Show each line in the listing below that contains the word "overview".

—————

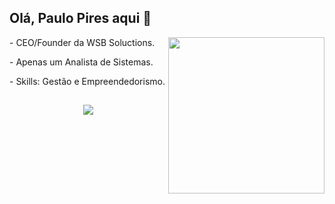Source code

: ## Olá, Paulo Pires aqui 👋

<div style="display: inline_block"  >
    <img align="right" width="250" height="250" src="https://giffiles.alphacoders.com/146/14621.gif" />
    <p> - CEO/Founder da WSB Soluctions. </p>
    <p> - Apenas um Analista de Sistemas. </p>
    <p> - Skills: Gestão e Empreendedorismo. </p>
</div>

##
    
<p align="center">
        <a href="https://www.linkedin.com/in/paulo-pires-291823110/">
        <img src="https://img.shields.io/badge/linkedin-%230077B5.svg?&style=for-the-badge&logo=linkedin&logoColor=white&link=mailto:https://www.linkedin.com/in/mateusaraujobarros/">
    </a>
</p>
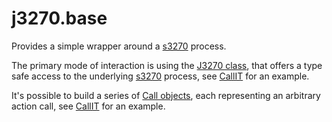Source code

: j3270.base
==========

Provides a simple wrapper around a [s3270](http://x3270.bgp.nu/Unix/s3270-man.html "s3270") process.

The primary mode of interaction is using the [J3270 class](../src/main/java/j3270/base/J3270.java), that offers a type safe access to the underlying [s3270](http://x3270.bgp.nu/Unix/s3270-man.html "s3270") process, see [CallIT](src/test/java/com/j3270/base/J3270IT.java) for an example. 

It's possible to build a series of [Call objects](../src/main/java/j3270/external/Call.java), each representing an arbitrary action call, see [CallIT](src/test/java/com/j3270/external/CallIT.java) for an example.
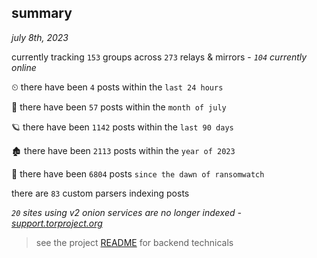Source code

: 
## summary
_july 8th, 2023_

currently tracking `153` groups across `273` relays & mirrors - _`104` currently online_

⏲ there have been `4` posts within the `last 24 hours`

🦈 there have been `57` posts within the `month of july`

🪐 there have been `1142` posts within the `last 90 days`

🏚 there have been `2113` posts within the `year of 2023`

🦕 there have been `6804` posts `since the dawn of ransomwatch`

there are `83` custom parsers indexing posts

_`20` sites using v2 onion services are no longer indexed - [support.torproject.org](https://support.torproject.org/onionservices/v2-deprecation/)_

> see the project [README](https://github.com/joshhighet/ransomwatch#ransomwatch--) for backend technicals
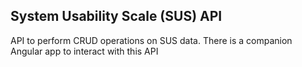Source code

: ## System Usability Scale (SUS) API

API to perform CRUD operations on SUS data. There is a companion Angular app to interact with this API

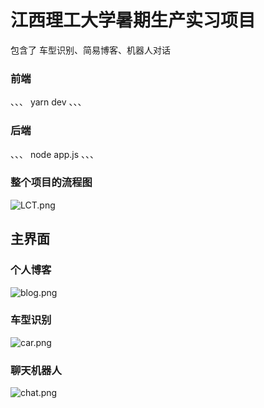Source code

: # 江西理工大学暑期生产实习项目
包含了 车型识别、简易博客、机器人对话

### 前端


、、、
yarn dev
、、、

### 后端

、、、
node app.js
、、、

### 整个项目的流程图

![LCT.png](https://pic.imge.cc/2024/07/26/66a3556aa6596.png)

## 主界面

### 个人博客

![blog.png](https://s21.ax1x.com/2024/07/26/pkbH5Sx.png)

### 车型识别

![car.png](https://s21.ax1x.com/2024/07/26/pkbHIl6.png)

### 聊天机器人

![chat.png](https://s21.ax1x.com/2024/07/26/pkbHqTH.md.png)
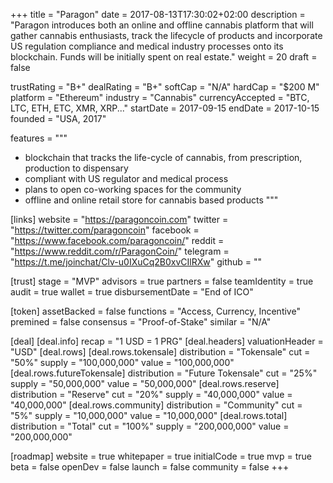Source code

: +++
title = "Paragon"
date = 2017-08-13T17:30:02+02:00
description = "Paragon introduces both an online and offline cannabis platform that will gather cannabis enthusiasts, track the lifecycle of products and incorporate US regulation compliance and medical industry processes onto its blockchain. Funds will be initially spent on real estate."
weight = 20
draft = false

trustRating = "B+"
dealRating = "B+"
softCap = "N/A"
hardCap = "$200 M"
platform = "Ethereum"
industry = "Cannabis"
currencyAccepted = "BTC, LTC, ETH, ETC, XMR, XRP..."
startDate = 2017-09-15
endDate = 2017-10-15
founded = "USA, 2017"

features = """
- blockchain that tracks the life-cycle of cannabis, from prescription, production to dispensary
- compliant with US regulator and medical process
- plans to open co-working spaces for the community
- offline and online retail store for cannabis based products
"""

[links]
  website = "https://paragoncoin.com"
  twitter = "https://twitter.com/paragoncoin"
  facebook = "https://www.facebook.com/paragoncoin/"
  reddit = "https://www.reddit.com/r/ParagonCoin/"
  telegram = "https://t.me/joinchat/Clv-u0IXuCq2B0xvCIlRXw"
  github = ""

[trust]
  stage = "MVP"
  advisors = true
  partners = false
  teamIdentity = true
  audit = true
  wallet = true
  disbursementDate = "End of ICO"

[token]
  assetBacked = false
  functions = "Access, Currency, Incentive"
  premined = false
  consensus = "Proof-of-Stake"
  similar = "N/A"

[deal]
  [deal.info]
    recap = "1 USD = 1 PRG"
  [deal.headers]
    valuationHeader = "USD"
  [deal.rows]
    [deal.rows.tokensale]
      distribution = "Tokensale"
      cut = "50%"
      supply = "100,000,000"
      value = "100,000,000"
    [deal.rows.futureTokensale]
      distribution = "Future Tokensale"
      cut = "25%"
      supply = "50,000,000"
      value = "50,000,000"
    [deal.rows.reserve]
      distribution = "Reserve"
      cut = "20%"
      supply = "40,000,000"
      value = "40,000,000"
    [deal.rows.community]
      distribution = "Community"
      cut = "5%"
      supply = "10,000,000"
      value = "10,000,000"
    [deal.rows.total]
      distribution = "Total"
      cut = "100%"
      supply = "200,000,000"
      value = "200,000,000"

[roadmap]
  website = true
  whitepaper = true
  initialCode = true
  mvp = true
  beta = false
  openDev = false
  launch = false
  community = false
+++
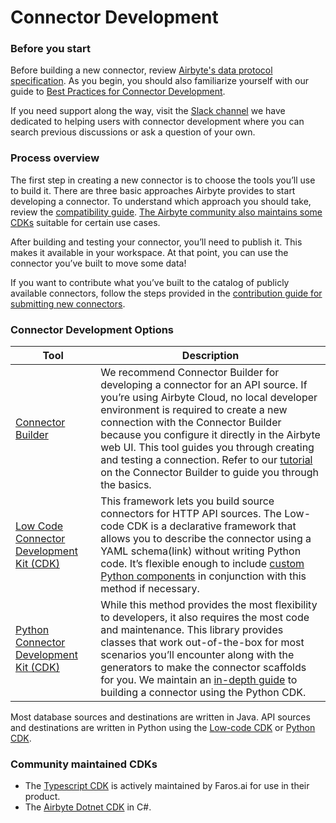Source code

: # Connector Development

### Before you start

Before building a new connector, review [Airbyte's data protocol specification](../understanding-airbyte/airbyte-protocol.md). As you begin, you should also familiarize yourself with our guide to [Best Practices for Connector Development](./best-practices.md).

If you need support along the way, visit the [Slack channel](https://airbytehq.slack.com/archives/C027KKE4BCZ) we have dedicated to helping users with connector development where you can search previous discussions or ask a question of your own. 

### Process overview

The first step in creating a new connector is to choose the tools you’ll use to build it. There are three basic approaches Airbyte provides to start developing a connector. To understand which approach you should take, review the [compatibility guide](./connector-builder-ui/connector-builder-compatibility.md).  [The Airbyte community also maintains some CDKs](#community-maintained-cdks) suitable for certain use cases.

After building and testing your connector, you’ll need to publish it. This makes it available in your workspace. At that point, you can use the connector you’ve built to move some data! 

If you want to contribute what you’ve built to the catalog of publicly available connectors, follow the steps provided in the [contribution guide for submitting new connectors](../contributing-to-airbyte/submit-new-connector.md). 

### Connector Development Options
| Tool                   | Description                                                                                                                                                                                                      |
| ------------------------- | ---------------------------------------------------------------------------------------------------------------------------------------------------------------------------------------------------------------- |
| [Connector Builder](./connector-builder-ui/overview.md)           | We recommend Connector Builder for developing a connector for an API source. If you’re using Airbyte Cloud, no local developer environment is required to create a new connection with the Connector Builder because you configure it directly in the Airbyte web UI. This tool guides you through creating and testing a connection. Refer to our [tutorial](./connector-builder-ui/tutorial.mdx) on the Connector Builder to guide you through the basics.  |
| [Low Code Connector Development Kit (CDK)](./config-based/low-code-cdk-overview.md)           | This framework lets you build source connectors for HTTP API sources. The Low-code CDK is a declarative framework that allows you to describe the connector using a YAML schema(link) without writing Python code. It’s flexible enough to include [custom Python components](./config-based/advanced-topics.md#custom-components) in conjunction with this method if necessary.                                                                                                                        |
| [Python Connector Development Kit (CDK)](./cdk-python/basic-concepts.md)       | While this method provides the most flexibility to developers, it also requires the most code and maintenance. This library provides classes that work out-of-the-box for most scenarios you’ll encounter along with the generators to make the connector scaffolds for you. We maintain an [in-depth guide](./tutorials/custom-python-connector/0-getting-started.md) to building a connector using the Python CDK.                                                                                                                                           |


Most database sources and destinations are written in Java. API sources and destinations are written
in Python using the [Low-code CDK](config-based/low-code-cdk-overview.md) or
[Python CDK](cdk-python/).

### Community maintained CDKs

- The [Typescript CDK](https://github.com/faros-ai/airbyte-connectors) is actively maintained by
  Faros.ai for use in their product.
- The [Airbyte Dotnet CDK](https://github.com/mrhamburg/airbyte.cdk.dotnet) in C#.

—————

EXERCISE ANSWER:
### Process overview
| [Connector Builder](./connector-builder-ui/overview.md)           | We recommend Connector Builder for developing a connector for an API source. If you’re using Airbyte Cloud, no local developer environment is required to create a new connection with the Connector Builder because you configure it directly in the Airbyte web UI. This tool guides you through creating and testing a connection. Refer to our [tutorial](./connector-builder-ui/tutorial.mdx) on the Connector Builder to guide you through the basics.  |
| [Low Code Connector Development Kit (CDK)](./config-based/low-code-cdk-overview.md)           | This framework lets you build source connectors for HTTP API sources. The Low-code CDK is a declarative framework that allows you to describe the connector using a YAML schema(link) without writing Python code. It’s flexible enough to include [custom Python components](./config-based/advanced-topics.md#custom-components) in conjunction with this method if necessary.                                                                                                                        |
in Python using the [Low-code CDK](config-based/low-code-cdk-overview.md) or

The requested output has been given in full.